### Exercise objective
Copy out only the lines running from the one that contains "Token purchase amount" through the end of the listing. Pictures stay out.

Start of Block

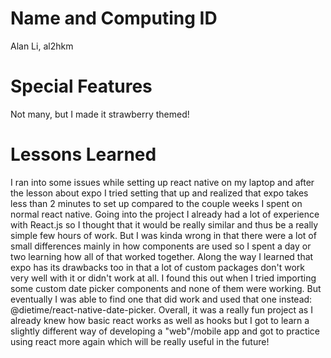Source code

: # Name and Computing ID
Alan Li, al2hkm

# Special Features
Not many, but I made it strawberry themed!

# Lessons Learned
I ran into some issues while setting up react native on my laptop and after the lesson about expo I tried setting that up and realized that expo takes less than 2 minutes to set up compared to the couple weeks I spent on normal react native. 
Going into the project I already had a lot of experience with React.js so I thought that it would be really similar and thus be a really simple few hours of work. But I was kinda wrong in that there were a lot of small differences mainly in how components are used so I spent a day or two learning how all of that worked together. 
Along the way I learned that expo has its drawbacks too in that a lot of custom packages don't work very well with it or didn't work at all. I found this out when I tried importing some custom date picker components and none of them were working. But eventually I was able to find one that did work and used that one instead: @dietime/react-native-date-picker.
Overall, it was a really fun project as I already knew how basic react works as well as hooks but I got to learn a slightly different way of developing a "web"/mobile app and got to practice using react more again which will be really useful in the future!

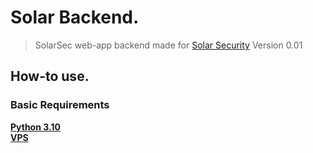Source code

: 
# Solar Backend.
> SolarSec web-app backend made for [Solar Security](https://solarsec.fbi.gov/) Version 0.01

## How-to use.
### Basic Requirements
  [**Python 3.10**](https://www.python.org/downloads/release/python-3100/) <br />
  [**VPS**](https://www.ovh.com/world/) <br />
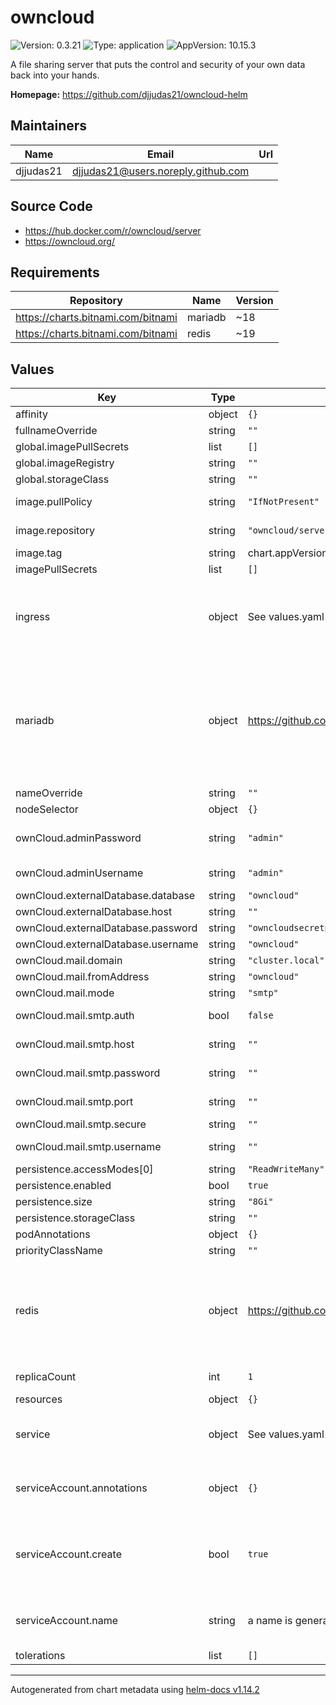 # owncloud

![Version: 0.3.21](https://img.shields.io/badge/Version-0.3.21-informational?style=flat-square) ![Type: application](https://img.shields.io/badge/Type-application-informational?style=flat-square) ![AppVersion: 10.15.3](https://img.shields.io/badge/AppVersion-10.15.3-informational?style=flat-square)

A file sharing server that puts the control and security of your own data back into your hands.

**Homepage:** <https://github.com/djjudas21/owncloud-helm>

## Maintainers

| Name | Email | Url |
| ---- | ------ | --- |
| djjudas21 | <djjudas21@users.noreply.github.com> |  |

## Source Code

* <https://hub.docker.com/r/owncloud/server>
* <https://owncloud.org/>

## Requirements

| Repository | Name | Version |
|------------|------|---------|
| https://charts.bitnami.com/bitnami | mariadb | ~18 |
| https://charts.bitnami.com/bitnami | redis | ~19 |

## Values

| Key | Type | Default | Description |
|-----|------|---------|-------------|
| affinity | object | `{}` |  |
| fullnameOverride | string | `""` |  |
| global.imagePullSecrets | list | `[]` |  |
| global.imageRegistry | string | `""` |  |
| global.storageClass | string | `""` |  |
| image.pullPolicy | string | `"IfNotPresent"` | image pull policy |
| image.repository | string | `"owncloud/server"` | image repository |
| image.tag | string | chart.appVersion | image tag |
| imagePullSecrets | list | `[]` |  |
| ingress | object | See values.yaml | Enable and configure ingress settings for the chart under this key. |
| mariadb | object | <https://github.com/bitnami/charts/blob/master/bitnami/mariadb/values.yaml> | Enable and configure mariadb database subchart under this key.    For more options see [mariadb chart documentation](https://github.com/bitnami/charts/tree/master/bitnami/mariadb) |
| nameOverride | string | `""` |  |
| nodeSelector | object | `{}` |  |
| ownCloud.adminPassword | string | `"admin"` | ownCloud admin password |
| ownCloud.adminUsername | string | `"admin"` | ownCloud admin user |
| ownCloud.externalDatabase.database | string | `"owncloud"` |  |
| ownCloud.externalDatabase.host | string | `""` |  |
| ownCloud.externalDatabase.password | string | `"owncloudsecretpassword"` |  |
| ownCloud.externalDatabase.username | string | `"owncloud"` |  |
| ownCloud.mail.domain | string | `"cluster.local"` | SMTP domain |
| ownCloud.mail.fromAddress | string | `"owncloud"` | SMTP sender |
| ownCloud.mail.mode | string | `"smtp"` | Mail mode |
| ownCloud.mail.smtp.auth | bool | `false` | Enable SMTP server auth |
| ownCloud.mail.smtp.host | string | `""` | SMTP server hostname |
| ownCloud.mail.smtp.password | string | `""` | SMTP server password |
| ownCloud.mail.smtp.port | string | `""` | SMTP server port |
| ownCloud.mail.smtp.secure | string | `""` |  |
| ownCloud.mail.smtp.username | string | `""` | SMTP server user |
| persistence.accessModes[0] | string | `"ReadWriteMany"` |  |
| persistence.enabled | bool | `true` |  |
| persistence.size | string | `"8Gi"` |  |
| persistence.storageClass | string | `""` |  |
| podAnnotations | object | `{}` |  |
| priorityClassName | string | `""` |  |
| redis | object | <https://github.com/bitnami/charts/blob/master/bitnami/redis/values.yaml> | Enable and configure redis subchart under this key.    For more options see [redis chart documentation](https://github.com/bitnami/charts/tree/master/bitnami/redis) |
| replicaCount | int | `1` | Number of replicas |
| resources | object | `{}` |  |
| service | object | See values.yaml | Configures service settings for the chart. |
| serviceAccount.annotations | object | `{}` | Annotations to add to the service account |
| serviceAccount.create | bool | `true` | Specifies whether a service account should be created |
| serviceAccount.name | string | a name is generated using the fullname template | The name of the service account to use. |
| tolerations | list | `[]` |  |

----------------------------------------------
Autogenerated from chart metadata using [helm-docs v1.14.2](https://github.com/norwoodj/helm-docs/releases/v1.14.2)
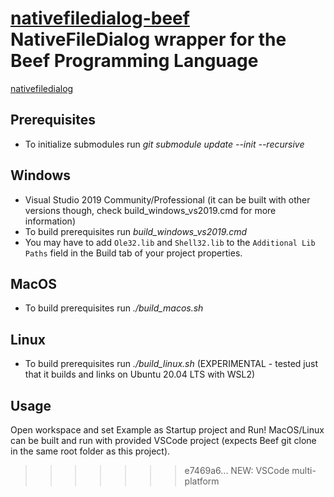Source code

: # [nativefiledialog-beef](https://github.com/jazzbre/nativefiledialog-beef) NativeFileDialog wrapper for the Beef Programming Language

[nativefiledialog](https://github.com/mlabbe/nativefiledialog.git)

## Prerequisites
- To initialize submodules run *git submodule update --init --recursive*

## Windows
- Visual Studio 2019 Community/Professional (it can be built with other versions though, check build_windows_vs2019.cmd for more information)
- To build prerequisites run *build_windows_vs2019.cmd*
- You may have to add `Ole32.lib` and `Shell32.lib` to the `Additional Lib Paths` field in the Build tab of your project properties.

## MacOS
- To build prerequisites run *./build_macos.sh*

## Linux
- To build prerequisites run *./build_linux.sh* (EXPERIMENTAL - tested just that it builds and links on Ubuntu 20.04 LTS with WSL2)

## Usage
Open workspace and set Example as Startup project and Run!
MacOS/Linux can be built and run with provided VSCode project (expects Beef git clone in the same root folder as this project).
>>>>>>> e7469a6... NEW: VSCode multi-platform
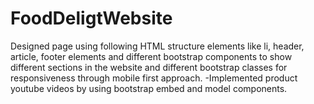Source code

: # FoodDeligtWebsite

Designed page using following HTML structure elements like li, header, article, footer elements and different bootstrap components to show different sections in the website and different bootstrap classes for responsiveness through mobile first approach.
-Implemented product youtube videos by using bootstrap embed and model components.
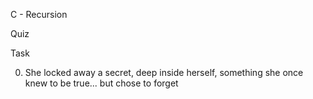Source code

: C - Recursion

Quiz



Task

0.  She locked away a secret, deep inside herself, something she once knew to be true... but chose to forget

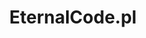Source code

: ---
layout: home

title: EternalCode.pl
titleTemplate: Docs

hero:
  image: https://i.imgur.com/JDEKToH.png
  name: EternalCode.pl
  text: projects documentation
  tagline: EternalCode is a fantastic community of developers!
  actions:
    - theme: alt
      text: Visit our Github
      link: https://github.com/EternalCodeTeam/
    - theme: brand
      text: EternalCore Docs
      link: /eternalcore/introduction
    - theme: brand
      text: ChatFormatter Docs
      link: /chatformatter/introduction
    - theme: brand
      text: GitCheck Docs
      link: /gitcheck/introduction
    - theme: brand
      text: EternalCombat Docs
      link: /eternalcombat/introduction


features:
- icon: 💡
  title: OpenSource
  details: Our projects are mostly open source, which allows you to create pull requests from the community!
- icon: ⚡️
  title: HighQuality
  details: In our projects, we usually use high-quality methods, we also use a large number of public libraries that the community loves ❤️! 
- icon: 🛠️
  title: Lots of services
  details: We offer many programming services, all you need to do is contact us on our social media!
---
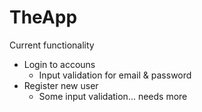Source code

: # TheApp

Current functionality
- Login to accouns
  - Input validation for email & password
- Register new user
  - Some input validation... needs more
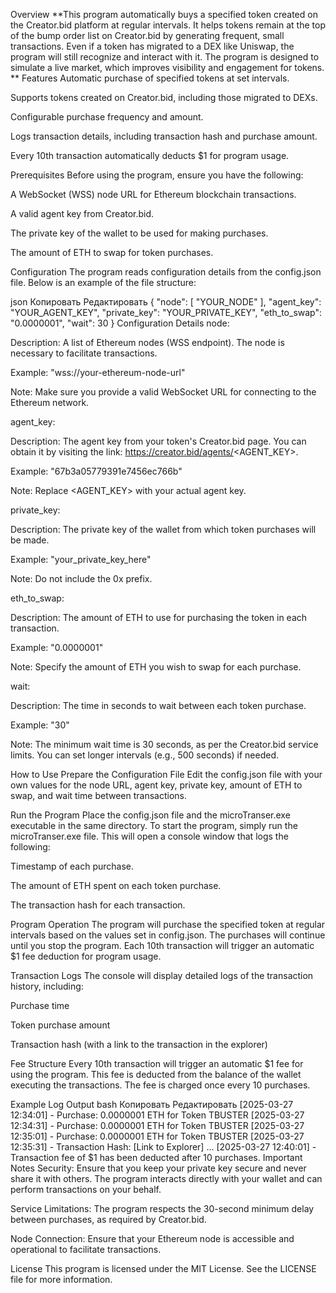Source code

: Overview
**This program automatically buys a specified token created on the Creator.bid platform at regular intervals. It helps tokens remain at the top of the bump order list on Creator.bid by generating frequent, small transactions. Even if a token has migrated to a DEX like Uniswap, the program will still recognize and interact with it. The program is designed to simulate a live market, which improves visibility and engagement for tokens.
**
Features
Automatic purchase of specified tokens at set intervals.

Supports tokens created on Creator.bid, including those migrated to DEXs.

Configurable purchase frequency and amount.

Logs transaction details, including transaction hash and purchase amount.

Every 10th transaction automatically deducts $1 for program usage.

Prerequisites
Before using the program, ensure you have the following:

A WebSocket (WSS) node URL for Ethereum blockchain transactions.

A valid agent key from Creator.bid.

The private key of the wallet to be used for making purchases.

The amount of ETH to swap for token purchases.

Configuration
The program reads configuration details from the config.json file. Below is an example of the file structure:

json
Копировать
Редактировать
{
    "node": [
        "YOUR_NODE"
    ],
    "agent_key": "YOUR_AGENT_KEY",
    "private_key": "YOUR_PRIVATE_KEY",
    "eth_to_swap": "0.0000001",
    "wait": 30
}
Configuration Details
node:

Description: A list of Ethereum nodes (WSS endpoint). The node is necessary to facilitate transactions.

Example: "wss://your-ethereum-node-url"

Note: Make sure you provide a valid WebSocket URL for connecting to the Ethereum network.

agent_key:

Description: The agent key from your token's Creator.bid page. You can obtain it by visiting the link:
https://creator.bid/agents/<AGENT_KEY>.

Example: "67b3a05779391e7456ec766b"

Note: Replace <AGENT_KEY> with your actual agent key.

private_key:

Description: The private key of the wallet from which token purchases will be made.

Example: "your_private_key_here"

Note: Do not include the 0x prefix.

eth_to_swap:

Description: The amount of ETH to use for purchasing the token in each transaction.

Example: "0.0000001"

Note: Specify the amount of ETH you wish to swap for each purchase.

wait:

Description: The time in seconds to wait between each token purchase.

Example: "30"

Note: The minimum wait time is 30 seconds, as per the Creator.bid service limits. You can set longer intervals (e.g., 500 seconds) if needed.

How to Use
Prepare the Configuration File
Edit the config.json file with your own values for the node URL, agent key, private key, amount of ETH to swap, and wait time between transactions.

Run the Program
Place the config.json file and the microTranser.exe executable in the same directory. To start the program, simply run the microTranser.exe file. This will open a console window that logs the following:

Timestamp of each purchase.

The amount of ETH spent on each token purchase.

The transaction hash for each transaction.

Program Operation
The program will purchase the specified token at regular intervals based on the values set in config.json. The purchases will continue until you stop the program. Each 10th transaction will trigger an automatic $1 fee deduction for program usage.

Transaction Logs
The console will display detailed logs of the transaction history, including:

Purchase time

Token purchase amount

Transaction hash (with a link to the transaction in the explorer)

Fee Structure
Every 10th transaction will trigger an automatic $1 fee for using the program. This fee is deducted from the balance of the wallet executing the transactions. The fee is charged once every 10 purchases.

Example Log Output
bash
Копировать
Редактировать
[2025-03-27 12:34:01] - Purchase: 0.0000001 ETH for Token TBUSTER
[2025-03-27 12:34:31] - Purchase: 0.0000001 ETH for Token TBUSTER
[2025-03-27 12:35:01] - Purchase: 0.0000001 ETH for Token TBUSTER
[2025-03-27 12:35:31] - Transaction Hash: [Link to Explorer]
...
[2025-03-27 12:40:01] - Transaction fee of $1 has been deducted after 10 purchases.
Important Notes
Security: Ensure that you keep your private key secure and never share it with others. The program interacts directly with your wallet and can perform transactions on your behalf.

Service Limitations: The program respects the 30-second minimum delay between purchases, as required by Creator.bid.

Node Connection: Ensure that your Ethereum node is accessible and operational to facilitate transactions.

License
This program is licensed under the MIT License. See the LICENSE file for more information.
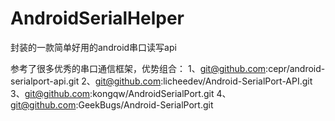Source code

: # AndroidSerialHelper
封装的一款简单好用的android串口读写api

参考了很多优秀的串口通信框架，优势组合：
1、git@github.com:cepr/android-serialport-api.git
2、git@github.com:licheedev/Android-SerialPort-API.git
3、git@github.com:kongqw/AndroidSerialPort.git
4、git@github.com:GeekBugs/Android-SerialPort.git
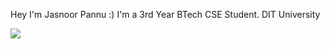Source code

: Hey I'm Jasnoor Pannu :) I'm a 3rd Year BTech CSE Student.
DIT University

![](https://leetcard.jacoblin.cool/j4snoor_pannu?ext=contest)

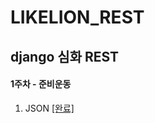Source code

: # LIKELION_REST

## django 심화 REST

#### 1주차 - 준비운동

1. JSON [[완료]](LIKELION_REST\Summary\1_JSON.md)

End of Block

### Answer below
Token purchase amount

Transaction hash (with a link to the transaction in the explorer)

Fee Structure
Every 10th transaction will trigger an automatic $1 fee for using the program. This fee is deducted from the balance of the wallet executing the transactions. The fee is charged once every 10 purchases.

Example Log Output
bash
Копировать
Редактировать
[2025-03-27 12:34:01] - Purchase: 0.0000001 ETH for Token TBUSTER
[2025-03-27 12:34:31] - Purchase: 0.0000001 ETH for Token TBUSTER
[2025-03-27 12:35:01] - Purchase: 0.0000001 ETH for Token TBUSTER
[2025-03-27 12:35:31] - Transaction Hash: [Link to Explorer]
...
[2025-03-27 12:40:01] - Transaction fee of $1 has been deducted after 10 purchases.
Important Notes
Security: Ensure that you keep your private key secure and never share it with others. The program interacts directly with your wallet and can perform transactions on your behalf.

Service Limitations: The program respects the 30-second minimum delay between purchases, as required by Creator.bid.

Node Connection: Ensure that your Ethereum node is accessible and operational to facilitate transactions.

License
This program is licensed under the MIT License. See the LICENSE file for more information.
Source code

: # AndroidSerialHelper
封装的一款简单好用的android串口读写api

参考了很多优秀的串口通信框架，优势组合：
1、git@github.com:cepr/android-serialport-api.git
2、git@github.com:licheedev/Android-SerialPort-API.git
3、git@github.com:kongqw/AndroidSerialPort.git
4、git@github.com:GeekBugs/Android-SerialPort.git
Source code

: Hey I'm Jasnoor Pannu :) I'm a 3rd Year BTech CSE Student.
DIT University

![](https://leetcard.jacoblin.cool/j4snoor_pannu?ext=contest)

Source code

: # LIKELION_REST

## django 심화 REST

#### 1주차 - 준비운동

1. JSON [[완료]](LIKELION_REST\Summary\1_JSON.md)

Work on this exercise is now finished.